DATEV and Capgemini established a lean, agile governance model with roles and responsibilities defined jointly by business and IT. Capgemini said this dual leadership structure helped align stakeholders and support faster decision-making during the project.

The delivery model was milestone-driven, with a defined project plan and phase-specific scoping. That structure gave teams a clearer delivery path while preserving flexibility as needs evolved.

DATEV’s leadership framed the transformation as a broader shift in how sales works, not only as a CRM replacement. “Our Sales Transformation marks a strategic shift toward a more customer- and user-centric and connected way of working across our sales organization,” said Lars Riedel, CIO of DATEV. “With Capgemini as a trusted partner, we’ve been able to translate strategic goals into practical solutions… This joint approach lays the foundation for future innovation across our customer-facing teams.”

CRM projects often fail when sales processes, data models, and user adoption are handled as separate workstreams. DATEV’s approach and emphasis on business-IT alignment put those decisions inside the same governance structure.

Analysis

What this means: Copilot adoption gains credibility when it sits inside redesigned work. DATEV’s use of Copilot-powered support is tied to automation, customer context, and the reduction of routine sales activity, rather than positioned as a standalone AI layer. The practical takeaway is AI assistants need a defined operating role inside a process before they can create measurable value.

Customer Service and Field Service Come Next

DATEV is preparing to extend the transformation into Customer Service and Field Service, building on the foundation established in Sales. That sequencing suggests the company is using Dynamics 365 to create a broader customer-facing platform.

The move also aligns with Capgemini’s broader view that enterprise AI and automation need to be embedded in real business processes. In a companion analysis, Capgemini argues data quality, relevant use cases, and human trust are essential to moving AI into production. DATEV’s program reflects that logic in a CRM context; Copilot support is being introduced where customer data, sales processes, and user workflows are being redesigned together.
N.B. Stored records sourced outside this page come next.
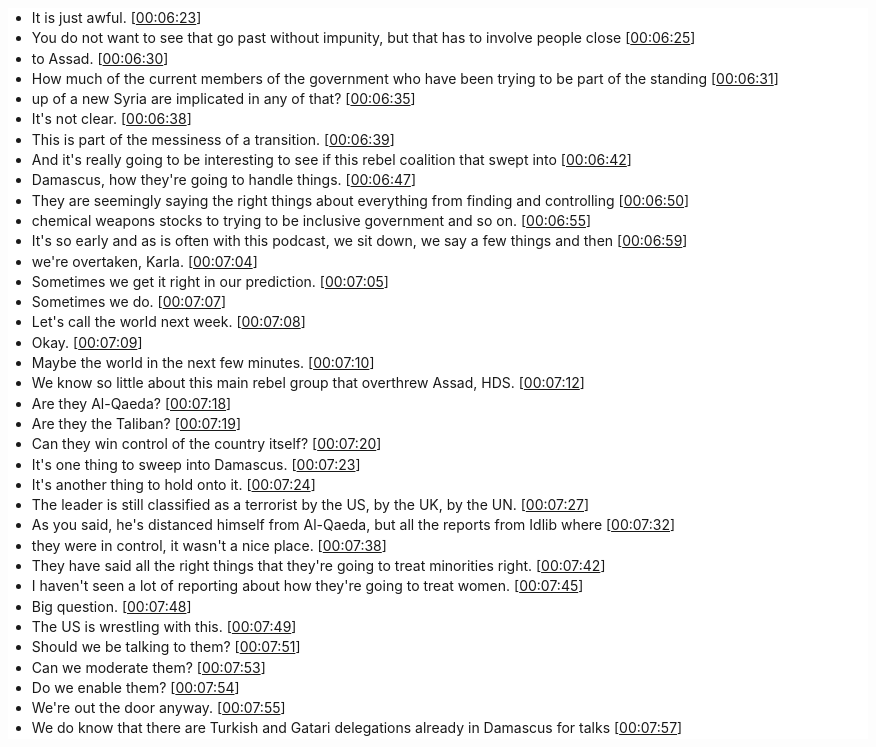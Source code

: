 *  It is just awful. [[00:06:23](https://www.youtube.com/watch?v=CjAHHPSLwKA&t=383.54s)]
*  You do not want to see that go past without impunity, but that has to involve people close [[00:06:25](https://www.youtube.com/watch?v=CjAHHPSLwKA&t=385.18s)]
*  to Assad. [[00:06:30](https://www.youtube.com/watch?v=CjAHHPSLwKA&t=390.26s)]
*  How much of the current members of the government who have been trying to be part of the standing [[00:06:31](https://www.youtube.com/watch?v=CjAHHPSLwKA&t=391.26s)]
*  up of a new Syria are implicated in any of that? [[00:06:35](https://www.youtube.com/watch?v=CjAHHPSLwKA&t=395.94s)]
*  It's not clear. [[00:06:38](https://www.youtube.com/watch?v=CjAHHPSLwKA&t=398.5s)]
*  This is part of the messiness of a transition. [[00:06:39](https://www.youtube.com/watch?v=CjAHHPSLwKA&t=399.78s)]
*  And it's really going to be interesting to see if this rebel coalition that swept into [[00:06:42](https://www.youtube.com/watch?v=CjAHHPSLwKA&t=402.09999999999997s)]
*  Damascus, how they're going to handle things. [[00:06:47](https://www.youtube.com/watch?v=CjAHHPSLwKA&t=407.06s)]
*  They are seemingly saying the right things about everything from finding and controlling [[00:06:50](https://www.youtube.com/watch?v=CjAHHPSLwKA&t=410.94s)]
*  chemical weapons stocks to trying to be inclusive government and so on. [[00:06:55](https://www.youtube.com/watch?v=CjAHHPSLwKA&t=415.53999999999996s)]
*  It's so early and as is often with this podcast, we sit down, we say a few things and then [[00:06:59](https://www.youtube.com/watch?v=CjAHHPSLwKA&t=419.61999999999995s)]
*  we're overtaken, Karla. [[00:07:04](https://www.youtube.com/watch?v=CjAHHPSLwKA&t=424.41999999999996s)]
*  Sometimes we get it right in our prediction. [[00:07:05](https://www.youtube.com/watch?v=CjAHHPSLwKA&t=425.41999999999996s)]
*  Sometimes we do. [[00:07:07](https://www.youtube.com/watch?v=CjAHHPSLwKA&t=427.61999999999995s)]
*  Let's call the world next week. [[00:07:08](https://www.youtube.com/watch?v=CjAHHPSLwKA&t=428.61999999999995s)]
*  Okay. [[00:07:09](https://www.youtube.com/watch?v=CjAHHPSLwKA&t=429.61999999999995s)]
*  Maybe the world in the next few minutes. [[00:07:10](https://www.youtube.com/watch?v=CjAHHPSLwKA&t=430.61999999999995s)]
*  We know so little about this main rebel group that overthrew Assad, HDS. [[00:07:12](https://www.youtube.com/watch?v=CjAHHPSLwKA&t=432.21999999999997s)]
*  Are they Al-Qaeda? [[00:07:18](https://www.youtube.com/watch?v=CjAHHPSLwKA&t=438.02s)]
*  Are they the Taliban? [[00:07:19](https://www.youtube.com/watch?v=CjAHHPSLwKA&t=439.09999999999997s)]
*  Can they win control of the country itself? [[00:07:20](https://www.youtube.com/watch?v=CjAHHPSLwKA&t=440.78s)]
*  It's one thing to sweep into Damascus. [[00:07:23](https://www.youtube.com/watch?v=CjAHHPSLwKA&t=443.05999999999995s)]
*  It's another thing to hold onto it. [[00:07:24](https://www.youtube.com/watch?v=CjAHHPSLwKA&t=444.79999999999995s)]
*  The leader is still classified as a terrorist by the US, by the UK, by the UN. [[00:07:27](https://www.youtube.com/watch?v=CjAHHPSLwKA&t=447.34s)]
*  As you said, he's distanced himself from Al-Qaeda, but all the reports from Idlib where [[00:07:32](https://www.youtube.com/watch?v=CjAHHPSLwKA&t=452.94s)]
*  they were in control, it wasn't a nice place. [[00:07:38](https://www.youtube.com/watch?v=CjAHHPSLwKA&t=458.09999999999997s)]
*  They have said all the right things that they're going to treat minorities right. [[00:07:42](https://www.youtube.com/watch?v=CjAHHPSLwKA&t=462.26s)]
*  I haven't seen a lot of reporting about how they're going to treat women. [[00:07:45](https://www.youtube.com/watch?v=CjAHHPSLwKA&t=465.58s)]
*  Big question. [[00:07:48](https://www.youtube.com/watch?v=CjAHHPSLwKA&t=468.62s)]
*  The US is wrestling with this. [[00:07:49](https://www.youtube.com/watch?v=CjAHHPSLwKA&t=469.94s)]
*  Should we be talking to them? [[00:07:51](https://www.youtube.com/watch?v=CjAHHPSLwKA&t=471.85999999999996s)]
*  Can we moderate them? [[00:07:53](https://www.youtube.com/watch?v=CjAHHPSLwKA&t=473.21999999999997s)]
*  Do we enable them? [[00:07:54](https://www.youtube.com/watch?v=CjAHHPSLwKA&t=474.29999999999995s)]
*  We're out the door anyway. [[00:07:55](https://www.youtube.com/watch?v=CjAHHPSLwKA&t=475.7s)]
*  We do know that there are Turkish and Gatari delegations already in Damascus for talks [[00:07:57](https://www.youtube.com/watch?v=CjAHHPSLwKA&t=477.9s)]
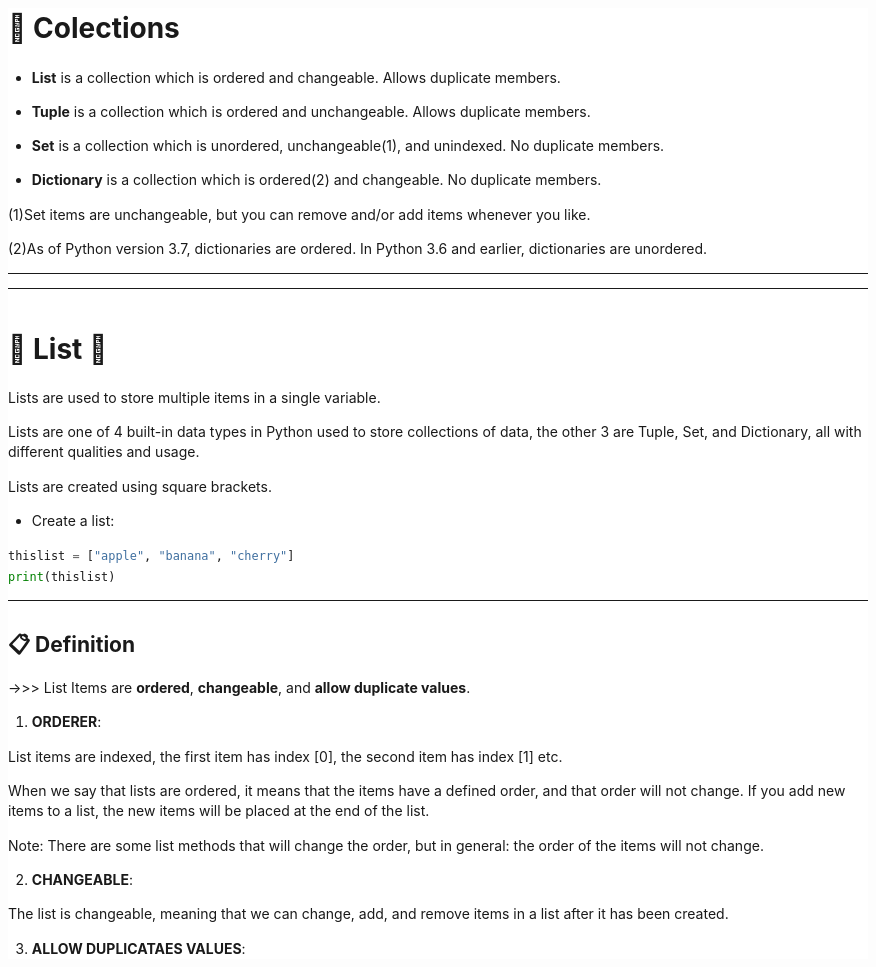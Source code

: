 # :book: Colections

- **List** is a collection which is ordered and changeable. Allows duplicate members.

- **Tuple** is a collection which is ordered and unchangeable. Allows duplicate members.

- **Set** is a collection which is unordered, unchangeable(1), and unindexed. No duplicate members.

- **Dictionary** is a collection which is ordered(2) and changeable. No duplicate members.

(1)Set items are unchangeable, but you can remove and/or add items whenever you like.

(2)As of Python version 3.7, dictionaries are ordered. In Python 3.6 and earlier, dictionaries are unordered.

---
---

# :star2: List :star2:

Lists are used to store multiple items in a single variable.

Lists are one of 4 built-in data types in Python used to store collections of data, the other 3 are Tuple, Set, and Dictionary, all with different qualities and usage.

Lists are created using square brackets.


- Create a list:
```Python
thislist = ["apple", "banana", "cherry"]
print(thislist)
```

---

## 📋 Definition

->>> List Items are **ordered**, **changeable**, and **allow duplicate values**. 

1. **ORDERER**:

List items are indexed, the first item has index [0], the second item has index [1] etc.

When we say that lists are ordered, it means that the items have a defined order, and that order will not change. If you add new items to a list, the new items will be placed at the end of the list.

Note: There are some list methods that will change the order, but in general: the order of the items will not change.

2. **CHANGEABLE**:

The list is changeable, meaning that we can change, add, and remove items in a list after it has been created.

3. **ALLOW DUPLICATAES VALUES**:
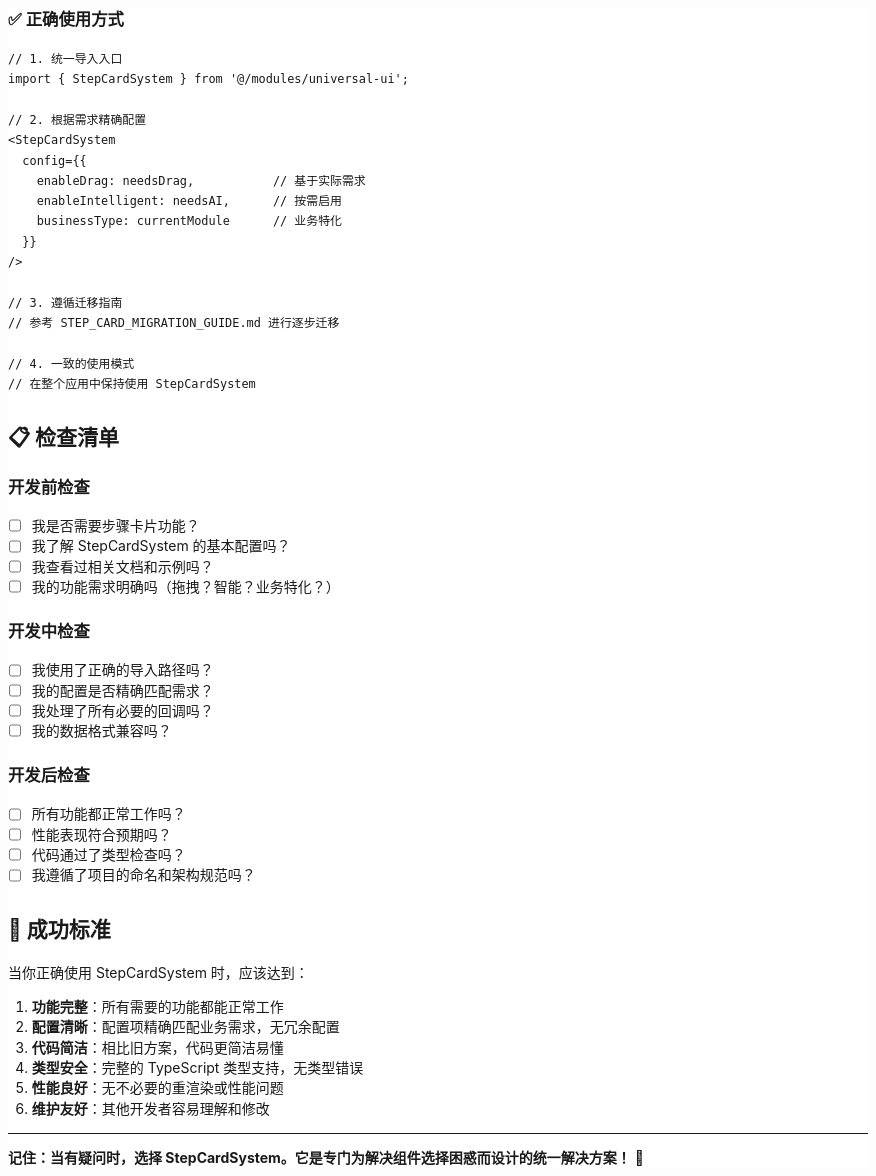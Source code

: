 ### ✅ 正确使用方式

```tsx
// 1. 统一导入入口
import { StepCardSystem } from '@/modules/universal-ui';

// 2. 根据需求精确配置
<StepCardSystem 
  config={{
    enableDrag: needsDrag,           // 基于实际需求
    enableIntelligent: needsAI,      // 按需启用
    businessType: currentModule      // 业务特化
  }}
/>

// 3. 遵循迁移指南
// 参考 STEP_CARD_MIGRATION_GUIDE.md 进行逐步迁移

// 4. 一致的使用模式
// 在整个应用中保持使用 StepCardSystem
```

## 📋 检查清单

### 开发前检查

- [ ] 我是否需要步骤卡片功能？
- [ ] 我了解 StepCardSystem 的基本配置吗？
- [ ] 我查看过相关文档和示例吗？
- [ ] 我的功能需求明确吗（拖拽？智能？业务特化？）

### 开发中检查

- [ ] 我使用了正确的导入路径吗？
- [ ] 我的配置是否精确匹配需求？
- [ ] 我处理了所有必要的回调吗？
- [ ] 我的数据格式兼容吗？

### 开发后检查

- [ ] 所有功能都正常工作吗？
- [ ] 性能表现符合预期吗？
- [ ] 代码通过了类型检查吗？
- [ ] 我遵循了项目的命名和架构规范吗？

## 🎉 成功标准

当你正确使用 StepCardSystem 时，应该达到：

1. **功能完整**：所有需要的功能都能正常工作
2. **配置清晰**：配置项精确匹配业务需求，无冗余配置
3. **代码简洁**：相比旧方案，代码更简洁易懂
4. **类型安全**：完整的 TypeScript 类型支持，无类型错误
5. **性能良好**：无不必要的重渲染或性能问题
6. **维护友好**：其他开发者容易理解和修改

---

**记住：当有疑问时，选择 StepCardSystem。它是专门为解决组件选择困惑而设计的统一解决方案！** 🚀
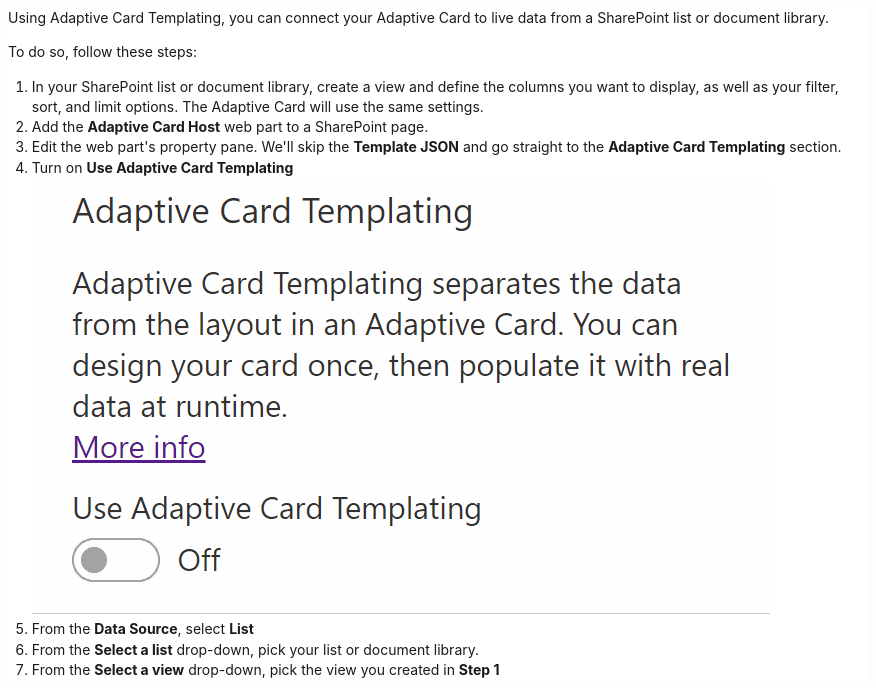 Using Adaptive Card Templating, you can connect your Adaptive Card to live data from a SharePoint list or document library.

To do so, follow these steps:

1. In your SharePoint list or document library, create a view and define the columns you want to display, as well as your filter, sort, and limit options. The Adaptive Card will use the same settings.
2. Add the **Adaptive Card Host** web part to a SharePoint page.
3. Edit the web part's property pane. We'll skip the **Template JSON** and go straight to the **Adaptive Card Templating** section.
4. Turn on **Use Adaptive Card Templating**
![Turn on Use Adaptive Card Templating](./assets/EnableTemplating.gif)
5. From the **Data Source**, select **List**
6. From the **Select a list** drop-down, pick your list or document library.
7. From the **Select a view** drop-down, pick the view you created in **Step 1**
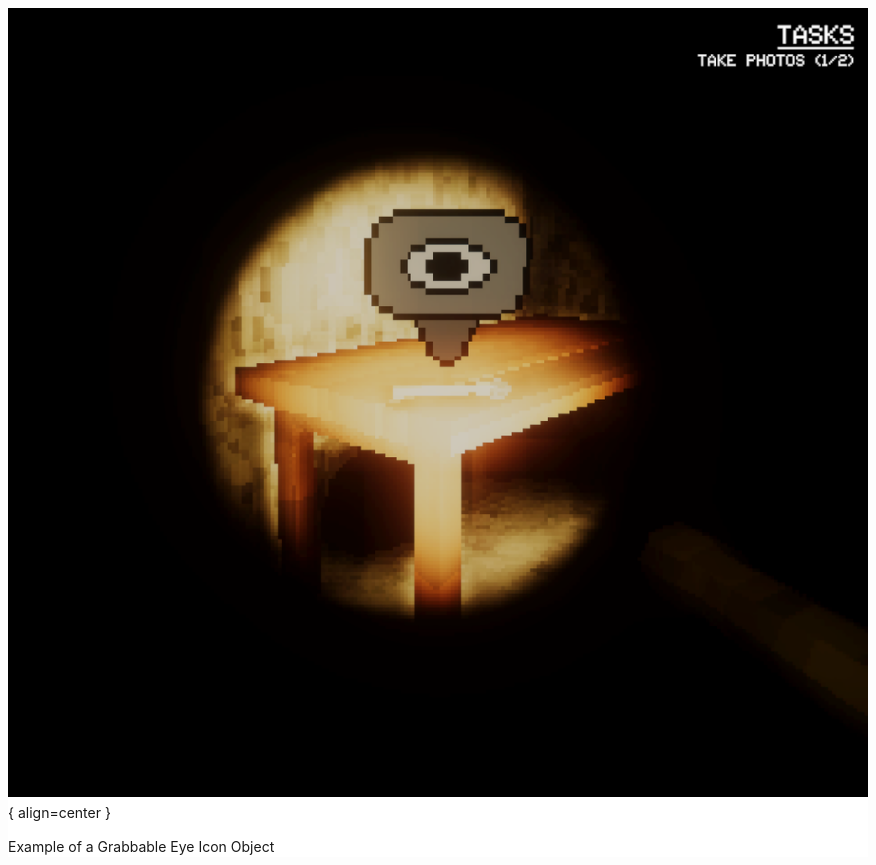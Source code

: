   ![Image title](../(0)%20ASSETS/cc_eyeIcon.PNG){ align=center }
  <figcaption>Example of a Grabbable Eye Icon Object</figcaption>
</figure>
</center>

<center>
<figure markdown>
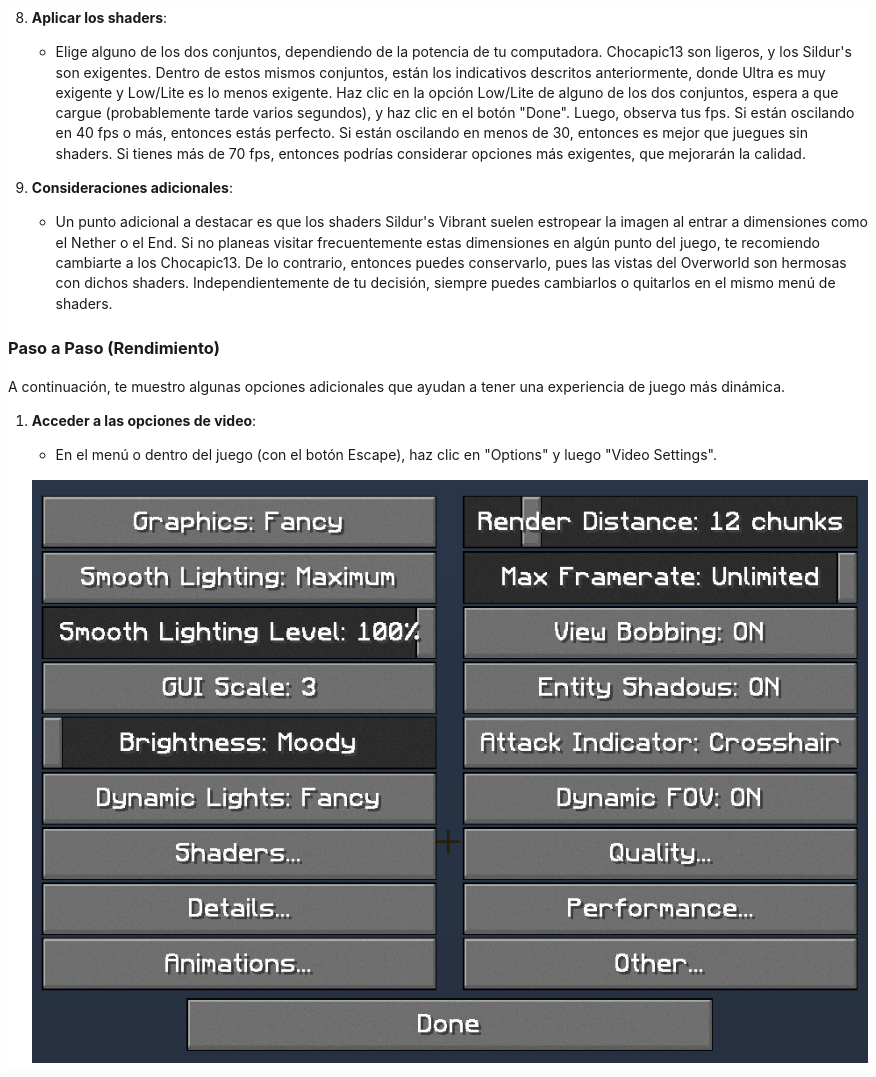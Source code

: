 8. **Aplicar los shaders**:
   - Elige alguno de los dos conjuntos, dependiendo de la potencia de tu computadora. Chocapic13 son ligeros, y los Sildur's son exigentes. Dentro de estos mismos conjuntos, están los indicativos descritos anteriormente, donde Ultra es muy exigente y Low/Lite es lo menos exigente. Haz clic en la opción Low/Lite de alguno de los dos conjuntos, espera a que cargue (probablemente tarde varios segundos), y haz clic en el botón "Done". Luego, observa tus fps. Si están oscilando en 40 fps o más, entonces estás perfecto. Si están oscilando en menos de 30, entonces es mejor que juegues sin shaders. Si tienes más de 70 fps, entonces podrías considerar opciones más exigentes, que mejorarán la calidad.

9. **Consideraciones adicionales**:
   - Un punto adicional a destacar es que los shaders Sildur's Vibrant suelen estropear la imagen al entrar a dimensiones como el Nether o el End. Si no planeas visitar frecuentemente estas dimensiones en algún punto del juego, te recomiendo cambiarte a los Chocapic13. De lo contrario, entonces puedes conservarlo, pues las vistas del Overworld son hermosas con dichos shaders. Independientemente de tu decisión, siempre puedes cambiarlos o quitarlos en el mismo menú de shaders.

### Paso a Paso (Rendimiento)

A continuación, te muestro algunas opciones adicionales que ayudan a tener una experiencia de juego más dinámica.

1. **Acceder a las opciones de video**:
   - En el menú o dentro del juego (con el botón Escape), haz clic en "Options" y luego "Video Settings".

   ![Opciones de Video](images_readme/image-13.png)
The next phase will test whether the Sales foundation can support a more connected front-office model across service and field operations. If successful, DATEV will have a common Dynamics 365 base for sales engagement, service interactions, and field-facing customer processes.

Analysis

What this means: Platform sequencing shapes customer-facing transformation. DATEV is starting with Sales and preparing to extend Dynamics 365 into Customer Service and Field Service, creating a staged path toward a more connected front-office architecture. For program owners and partner strategists, that sequencing reinforces the importance of designing the first deployment with downstream customer-facing functions in mind.